Diabetiker verströmen oft einen leichten Geruch nach Nagellackentferner, genauer: nach dessen Inhaltsstoff Aceton, der sich bildet, wenn eine Unterversorgung mit Zucker vorliegt. Eine kranke Leber, die gewisse Stoffwechselprodukte nicht mehr abbaut, lässt den Patienten nach tierischer Leber und Erde riechen, Nierenkranke sind an einem Hauch von Ammoniak erkennbar. Und wenn ein Mensch verlockend nach frischem Brot duftet, kann das auf Typhus hindeuten.

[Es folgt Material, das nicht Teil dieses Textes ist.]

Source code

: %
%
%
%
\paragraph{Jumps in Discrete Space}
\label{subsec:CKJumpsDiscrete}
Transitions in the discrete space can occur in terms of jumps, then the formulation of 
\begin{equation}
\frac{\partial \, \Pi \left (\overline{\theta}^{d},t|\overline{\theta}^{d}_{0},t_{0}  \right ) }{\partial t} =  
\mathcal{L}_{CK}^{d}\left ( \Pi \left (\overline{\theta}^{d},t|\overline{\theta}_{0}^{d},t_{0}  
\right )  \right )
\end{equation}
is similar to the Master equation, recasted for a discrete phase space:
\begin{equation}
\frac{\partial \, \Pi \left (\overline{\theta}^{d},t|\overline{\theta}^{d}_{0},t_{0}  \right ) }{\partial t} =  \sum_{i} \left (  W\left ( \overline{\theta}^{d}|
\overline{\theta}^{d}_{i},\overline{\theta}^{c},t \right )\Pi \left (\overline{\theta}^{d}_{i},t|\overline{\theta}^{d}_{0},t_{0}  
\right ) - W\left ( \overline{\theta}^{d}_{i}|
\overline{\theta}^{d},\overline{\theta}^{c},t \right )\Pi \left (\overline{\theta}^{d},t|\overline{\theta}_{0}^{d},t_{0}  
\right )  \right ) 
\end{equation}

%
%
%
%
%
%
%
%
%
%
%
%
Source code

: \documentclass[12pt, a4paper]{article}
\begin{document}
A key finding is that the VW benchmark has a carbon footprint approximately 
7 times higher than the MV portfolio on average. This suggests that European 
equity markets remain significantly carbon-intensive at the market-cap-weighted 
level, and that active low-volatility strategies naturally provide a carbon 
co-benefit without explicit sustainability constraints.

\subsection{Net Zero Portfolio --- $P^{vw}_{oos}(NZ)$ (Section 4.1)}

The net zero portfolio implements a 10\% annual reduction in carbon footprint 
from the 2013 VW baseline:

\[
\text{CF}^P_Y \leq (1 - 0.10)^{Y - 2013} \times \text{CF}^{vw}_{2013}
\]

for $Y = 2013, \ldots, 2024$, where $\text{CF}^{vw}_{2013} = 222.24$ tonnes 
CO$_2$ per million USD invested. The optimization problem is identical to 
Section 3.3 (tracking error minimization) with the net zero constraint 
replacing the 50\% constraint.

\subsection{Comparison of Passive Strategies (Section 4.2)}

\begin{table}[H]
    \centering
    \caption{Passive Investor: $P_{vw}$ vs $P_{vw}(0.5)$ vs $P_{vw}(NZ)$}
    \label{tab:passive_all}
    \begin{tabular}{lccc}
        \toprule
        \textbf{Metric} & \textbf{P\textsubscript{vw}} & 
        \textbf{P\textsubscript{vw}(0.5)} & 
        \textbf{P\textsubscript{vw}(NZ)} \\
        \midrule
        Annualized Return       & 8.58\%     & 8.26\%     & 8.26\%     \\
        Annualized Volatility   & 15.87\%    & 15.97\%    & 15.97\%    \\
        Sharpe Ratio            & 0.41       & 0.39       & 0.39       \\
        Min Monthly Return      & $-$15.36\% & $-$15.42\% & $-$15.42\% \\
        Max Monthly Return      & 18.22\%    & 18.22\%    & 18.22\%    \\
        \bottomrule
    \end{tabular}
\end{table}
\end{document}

Schnüffelhunde machen es vor

Schon vor Jahren haben amerikanische Forscher von der Stiftung Pine Street im kalifornischen San Anselmo gezeigt, dass trainierte Hunde an menschlichen Atemproben erschnüffeln konnten, ob der Probengeber an Brust- oder Lungenkrebs erkrankt war oder nicht. Das alles zeigt: Die medizinische Atemanalyse hat durchaus das Potenzial, ins diagnostische Instrumentarium der Schulmedizin aufgenommen zu werden – wenn elektronische Nasen die fehleranfälligen Riechorgane von Mensch und Hund ersetzen und eine breite Datenbasis es erlaubt, die gewonnenen Ergebnisse richtig zu deuten. Hier steht die Wissenschaft allerdings noch am Anfang.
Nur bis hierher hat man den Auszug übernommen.